As it happens, the uid of `root`, 0, has a special bitwise
relationship to other user IDs: it is, in some sense, the AND of all
the other possible user IDs.  The AND of any uid with `root`'s uid
will equal `root`'s uid.  It's as if each 1 bit in your uid
represented some restriction, and `root` is the uid with no
restrictions.  (And `nobody`, traditionally uid -1, is the uid with
all possible restrictions, which is nicely symmetrical.  Although in
this case this would mean `nobody` was subject to the whims of any
user at all, which might not actually be what you want, but whatever.)
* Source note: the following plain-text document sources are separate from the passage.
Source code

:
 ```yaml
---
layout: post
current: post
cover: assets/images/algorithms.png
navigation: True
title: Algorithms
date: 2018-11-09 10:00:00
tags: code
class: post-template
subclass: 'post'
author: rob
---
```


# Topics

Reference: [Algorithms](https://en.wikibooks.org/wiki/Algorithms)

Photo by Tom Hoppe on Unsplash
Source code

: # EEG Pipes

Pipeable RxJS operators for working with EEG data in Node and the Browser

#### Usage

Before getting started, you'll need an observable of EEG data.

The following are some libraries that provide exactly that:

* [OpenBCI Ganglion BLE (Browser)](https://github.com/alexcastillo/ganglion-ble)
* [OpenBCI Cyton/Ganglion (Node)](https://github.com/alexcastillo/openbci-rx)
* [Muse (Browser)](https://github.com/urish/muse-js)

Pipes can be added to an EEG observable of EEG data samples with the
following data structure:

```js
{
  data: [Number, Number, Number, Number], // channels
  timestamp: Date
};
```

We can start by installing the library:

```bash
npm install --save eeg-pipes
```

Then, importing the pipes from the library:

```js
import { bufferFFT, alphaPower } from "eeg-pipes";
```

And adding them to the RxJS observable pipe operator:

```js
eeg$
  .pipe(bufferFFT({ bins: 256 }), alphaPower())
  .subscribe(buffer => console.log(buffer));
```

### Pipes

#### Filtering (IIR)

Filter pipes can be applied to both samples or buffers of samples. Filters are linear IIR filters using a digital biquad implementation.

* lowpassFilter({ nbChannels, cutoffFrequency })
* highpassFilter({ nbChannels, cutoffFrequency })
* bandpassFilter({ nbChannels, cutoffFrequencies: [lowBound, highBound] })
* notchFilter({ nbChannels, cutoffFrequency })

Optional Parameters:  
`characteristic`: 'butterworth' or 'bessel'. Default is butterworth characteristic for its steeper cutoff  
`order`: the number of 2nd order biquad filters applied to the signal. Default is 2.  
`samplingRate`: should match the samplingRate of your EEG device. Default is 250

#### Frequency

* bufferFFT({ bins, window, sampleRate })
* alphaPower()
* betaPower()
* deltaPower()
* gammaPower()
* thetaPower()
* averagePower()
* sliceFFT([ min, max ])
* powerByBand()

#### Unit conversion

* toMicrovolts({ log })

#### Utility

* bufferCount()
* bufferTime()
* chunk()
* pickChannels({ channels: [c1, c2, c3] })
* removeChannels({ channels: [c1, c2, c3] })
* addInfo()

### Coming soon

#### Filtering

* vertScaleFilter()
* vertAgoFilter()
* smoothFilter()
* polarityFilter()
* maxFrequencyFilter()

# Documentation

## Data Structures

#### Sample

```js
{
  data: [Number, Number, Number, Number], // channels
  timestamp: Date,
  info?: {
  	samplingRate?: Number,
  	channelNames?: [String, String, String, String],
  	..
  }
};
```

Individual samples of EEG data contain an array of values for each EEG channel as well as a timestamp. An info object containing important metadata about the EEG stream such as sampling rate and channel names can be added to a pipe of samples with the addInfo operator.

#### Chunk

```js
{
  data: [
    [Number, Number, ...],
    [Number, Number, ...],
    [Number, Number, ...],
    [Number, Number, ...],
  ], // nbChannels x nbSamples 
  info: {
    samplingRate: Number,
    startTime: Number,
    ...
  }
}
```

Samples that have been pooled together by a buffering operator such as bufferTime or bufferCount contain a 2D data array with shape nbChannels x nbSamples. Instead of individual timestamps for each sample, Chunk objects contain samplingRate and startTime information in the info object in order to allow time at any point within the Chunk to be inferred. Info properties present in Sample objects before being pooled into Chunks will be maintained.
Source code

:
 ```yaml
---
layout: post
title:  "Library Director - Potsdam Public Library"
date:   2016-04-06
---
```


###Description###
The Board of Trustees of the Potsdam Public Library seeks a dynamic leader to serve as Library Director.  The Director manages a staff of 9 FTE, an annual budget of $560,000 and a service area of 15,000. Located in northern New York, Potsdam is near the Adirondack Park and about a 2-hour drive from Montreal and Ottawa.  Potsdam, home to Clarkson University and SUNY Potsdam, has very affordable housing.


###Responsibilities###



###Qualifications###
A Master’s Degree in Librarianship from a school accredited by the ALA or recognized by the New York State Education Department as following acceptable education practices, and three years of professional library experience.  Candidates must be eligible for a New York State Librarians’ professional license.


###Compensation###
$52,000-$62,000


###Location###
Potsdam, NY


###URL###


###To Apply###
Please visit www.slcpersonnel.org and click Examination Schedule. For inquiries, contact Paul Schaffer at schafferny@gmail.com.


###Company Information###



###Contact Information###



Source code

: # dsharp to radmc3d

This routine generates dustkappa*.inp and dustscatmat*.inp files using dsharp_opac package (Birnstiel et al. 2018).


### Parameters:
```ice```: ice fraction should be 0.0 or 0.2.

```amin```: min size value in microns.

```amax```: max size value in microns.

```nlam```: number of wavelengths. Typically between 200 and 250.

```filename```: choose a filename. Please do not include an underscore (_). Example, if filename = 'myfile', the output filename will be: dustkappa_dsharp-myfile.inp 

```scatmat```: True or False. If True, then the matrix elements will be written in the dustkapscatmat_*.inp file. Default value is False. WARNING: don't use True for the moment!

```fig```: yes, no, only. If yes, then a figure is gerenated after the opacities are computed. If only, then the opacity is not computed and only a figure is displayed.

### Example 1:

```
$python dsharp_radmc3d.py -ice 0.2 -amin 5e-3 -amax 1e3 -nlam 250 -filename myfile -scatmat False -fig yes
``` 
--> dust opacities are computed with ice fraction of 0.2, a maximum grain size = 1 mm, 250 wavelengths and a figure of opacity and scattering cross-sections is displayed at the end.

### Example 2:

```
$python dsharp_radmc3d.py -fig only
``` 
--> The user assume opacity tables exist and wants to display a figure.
So you'd substitute the check `(actor_uid & actee_uid) == actor_uid`
for the check `!actor_uid || actor_uid == actee_uid`, which would be
exactly as efficient; but you'd have to have some kind of magical way
to assign uids to regular users so that you didn't accidentally end up
with one regular user being superuser over another one, or over some
sub-user of another one.

Is there such a magical way to assign uids?  That's what this essay
explores.  I haven't found a universal solution, but I've found some
solutions for some interesting cases.

This probably isn't actually practical for Unix kernel security
policy, but it has other possible applications; for example, in
databases, often the last step of query evaluation is to sift through
a potentially large number of candidate records produced in some
inconvenient order by index-traversal operations, filtering out the
small number of records that actually match the query.  In particular,
in OLAP applications, there is often no index that can reduce the
number of records adequately.

This technique is not related to bitmap indexing or compressed bitmap
indexing.

Lattices and powersets
----------------------

Any arbitrary finite lattice L is a sublattice of the powerset of some
finite set S, with intersection and union of the powerset lattice
being almost the meet and join operations (or vice versa, but I'll be
using almost-intersection for meet and almost-union for join).  The
constructive proof is something like this: optionally, take the
transitive reduction of L, removing the redundant edges; then take the
remaining edges to be S.  Represent each element E as the set of edges
through which E is reachable from the minimum, that is, the union of
all paths from the minimum to E.

Clearly S might need to be about the size of L --- consider the
worst-case scenario where your lattice is a totally ordered set.
You'll need one new element of S for each element of L other than its
minimum.

Are there cases where S needs to be larger than L?  I'm not sure.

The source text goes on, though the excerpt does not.